* _WHAT THIS TASK INVOLVES_:
Which lines in the records below contain the word "href"? Copy each of them.

+ + + + + + +

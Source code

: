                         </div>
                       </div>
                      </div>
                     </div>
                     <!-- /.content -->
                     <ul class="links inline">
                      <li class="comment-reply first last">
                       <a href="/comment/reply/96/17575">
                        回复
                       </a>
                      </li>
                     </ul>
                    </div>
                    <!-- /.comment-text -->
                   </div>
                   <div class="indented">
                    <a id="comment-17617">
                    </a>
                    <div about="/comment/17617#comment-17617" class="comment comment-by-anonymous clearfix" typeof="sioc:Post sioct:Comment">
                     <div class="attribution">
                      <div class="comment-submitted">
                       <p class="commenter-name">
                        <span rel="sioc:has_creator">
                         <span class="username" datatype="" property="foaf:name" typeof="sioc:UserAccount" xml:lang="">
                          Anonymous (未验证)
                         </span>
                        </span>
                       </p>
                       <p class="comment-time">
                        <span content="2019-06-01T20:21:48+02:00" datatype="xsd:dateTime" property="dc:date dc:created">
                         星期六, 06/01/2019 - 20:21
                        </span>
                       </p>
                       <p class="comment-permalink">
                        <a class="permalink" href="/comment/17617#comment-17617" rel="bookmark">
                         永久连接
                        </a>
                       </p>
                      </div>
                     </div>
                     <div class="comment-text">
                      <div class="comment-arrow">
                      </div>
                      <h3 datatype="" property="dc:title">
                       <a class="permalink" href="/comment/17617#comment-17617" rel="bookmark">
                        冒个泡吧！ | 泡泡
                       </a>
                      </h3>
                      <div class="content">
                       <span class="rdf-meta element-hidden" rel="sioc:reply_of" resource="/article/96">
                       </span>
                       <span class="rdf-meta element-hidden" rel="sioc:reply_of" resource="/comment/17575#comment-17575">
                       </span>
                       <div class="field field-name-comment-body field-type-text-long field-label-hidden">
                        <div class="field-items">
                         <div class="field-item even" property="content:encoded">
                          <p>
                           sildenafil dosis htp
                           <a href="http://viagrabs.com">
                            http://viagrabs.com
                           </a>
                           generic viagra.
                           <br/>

+ + + + + + +

* _FINISHED EXERCISE_:
                       <a href="/comment/reply/96/17575">
                        <a class="permalink" href="/comment/17617#comment-17617" rel="bookmark">
                       <a class="permalink" href="/comment/17617#comment-17617" rel="bookmark">
                           <a href="http://viagrabs.com">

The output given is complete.